### What you need to do
Print nothing except the lines of the listing below from the line with "Il est fondamental" to the line with "couple $(i, j)$", each exactly as written, both ends included.

- - - -

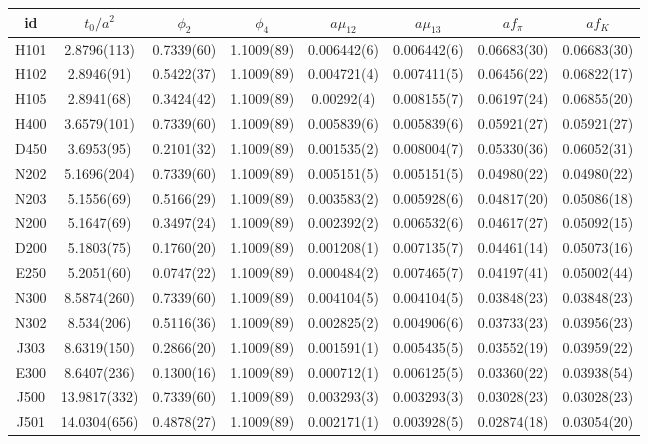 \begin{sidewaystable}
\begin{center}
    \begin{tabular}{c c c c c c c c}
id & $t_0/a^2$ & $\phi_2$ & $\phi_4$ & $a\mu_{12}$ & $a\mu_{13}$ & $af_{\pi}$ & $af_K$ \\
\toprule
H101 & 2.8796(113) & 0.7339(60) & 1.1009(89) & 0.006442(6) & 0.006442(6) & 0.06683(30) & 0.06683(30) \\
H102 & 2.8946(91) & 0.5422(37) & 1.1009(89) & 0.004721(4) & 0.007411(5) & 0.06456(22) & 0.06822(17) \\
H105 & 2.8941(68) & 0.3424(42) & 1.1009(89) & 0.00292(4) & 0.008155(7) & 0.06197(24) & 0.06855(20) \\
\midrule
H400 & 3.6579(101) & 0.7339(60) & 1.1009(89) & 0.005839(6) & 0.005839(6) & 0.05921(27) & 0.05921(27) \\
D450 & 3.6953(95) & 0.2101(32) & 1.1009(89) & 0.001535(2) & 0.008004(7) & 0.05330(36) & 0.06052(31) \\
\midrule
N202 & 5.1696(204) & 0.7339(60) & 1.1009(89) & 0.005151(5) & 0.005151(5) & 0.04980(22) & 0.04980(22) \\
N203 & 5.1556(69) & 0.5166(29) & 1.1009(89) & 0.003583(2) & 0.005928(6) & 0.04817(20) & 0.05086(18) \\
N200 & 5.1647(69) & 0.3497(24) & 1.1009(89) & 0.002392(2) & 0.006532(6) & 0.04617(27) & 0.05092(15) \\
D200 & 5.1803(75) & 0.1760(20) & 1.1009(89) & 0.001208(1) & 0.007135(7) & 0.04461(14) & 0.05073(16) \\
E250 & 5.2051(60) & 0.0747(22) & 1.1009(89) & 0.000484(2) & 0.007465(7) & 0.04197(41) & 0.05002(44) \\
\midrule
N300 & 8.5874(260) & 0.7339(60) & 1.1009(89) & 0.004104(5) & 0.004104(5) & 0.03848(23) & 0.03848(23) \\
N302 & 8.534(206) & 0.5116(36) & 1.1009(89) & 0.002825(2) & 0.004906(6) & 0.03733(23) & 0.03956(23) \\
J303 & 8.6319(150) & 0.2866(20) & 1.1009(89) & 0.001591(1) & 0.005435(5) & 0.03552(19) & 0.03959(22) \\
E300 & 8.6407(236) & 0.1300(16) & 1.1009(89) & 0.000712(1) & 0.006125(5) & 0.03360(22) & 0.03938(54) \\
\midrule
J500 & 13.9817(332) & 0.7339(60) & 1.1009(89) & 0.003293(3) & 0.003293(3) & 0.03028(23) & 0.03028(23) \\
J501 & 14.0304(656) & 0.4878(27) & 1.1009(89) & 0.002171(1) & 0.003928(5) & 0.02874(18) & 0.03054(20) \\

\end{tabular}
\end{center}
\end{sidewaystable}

- - - -

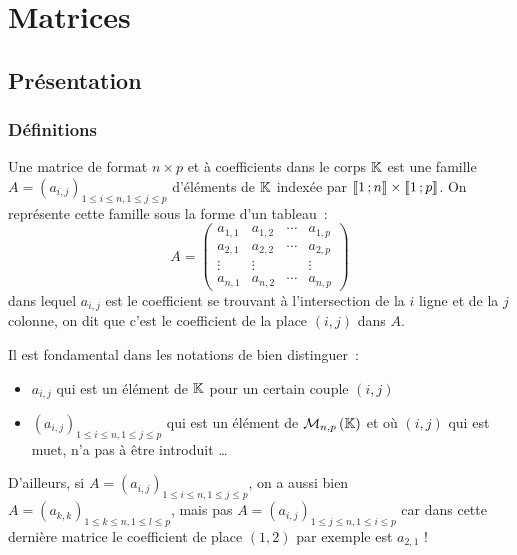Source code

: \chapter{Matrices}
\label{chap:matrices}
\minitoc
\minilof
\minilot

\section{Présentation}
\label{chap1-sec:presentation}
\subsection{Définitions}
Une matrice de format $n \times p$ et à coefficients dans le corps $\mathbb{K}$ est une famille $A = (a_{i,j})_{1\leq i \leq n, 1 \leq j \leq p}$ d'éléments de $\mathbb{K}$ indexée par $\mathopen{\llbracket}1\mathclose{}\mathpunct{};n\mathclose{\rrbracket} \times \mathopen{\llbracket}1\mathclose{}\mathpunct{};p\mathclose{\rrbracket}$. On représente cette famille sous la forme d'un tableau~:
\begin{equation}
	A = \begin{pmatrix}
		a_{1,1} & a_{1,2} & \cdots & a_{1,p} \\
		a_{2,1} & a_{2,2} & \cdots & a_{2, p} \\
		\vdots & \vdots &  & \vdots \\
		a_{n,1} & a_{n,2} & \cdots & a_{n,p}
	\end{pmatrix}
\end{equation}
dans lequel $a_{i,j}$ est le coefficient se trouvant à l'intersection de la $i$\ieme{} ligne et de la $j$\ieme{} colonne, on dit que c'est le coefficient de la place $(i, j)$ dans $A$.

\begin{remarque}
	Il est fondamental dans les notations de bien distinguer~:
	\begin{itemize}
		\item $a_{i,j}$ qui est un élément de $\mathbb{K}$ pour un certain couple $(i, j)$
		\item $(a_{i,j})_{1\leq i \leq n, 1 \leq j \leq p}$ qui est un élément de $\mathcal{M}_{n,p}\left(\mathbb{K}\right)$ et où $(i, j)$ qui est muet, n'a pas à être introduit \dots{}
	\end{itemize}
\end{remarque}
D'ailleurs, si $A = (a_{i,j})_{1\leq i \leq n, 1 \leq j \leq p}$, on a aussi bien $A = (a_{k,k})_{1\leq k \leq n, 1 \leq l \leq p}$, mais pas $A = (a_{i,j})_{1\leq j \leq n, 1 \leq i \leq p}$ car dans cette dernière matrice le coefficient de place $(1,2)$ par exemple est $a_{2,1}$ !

- - - -

### Answer section
	Il est fondamental dans les notations de bien distinguer~:
	\begin{itemize}
		\item $a_{i,j}$ qui est un élément de $\mathbb{K}$ pour un certain couple $(i, j)$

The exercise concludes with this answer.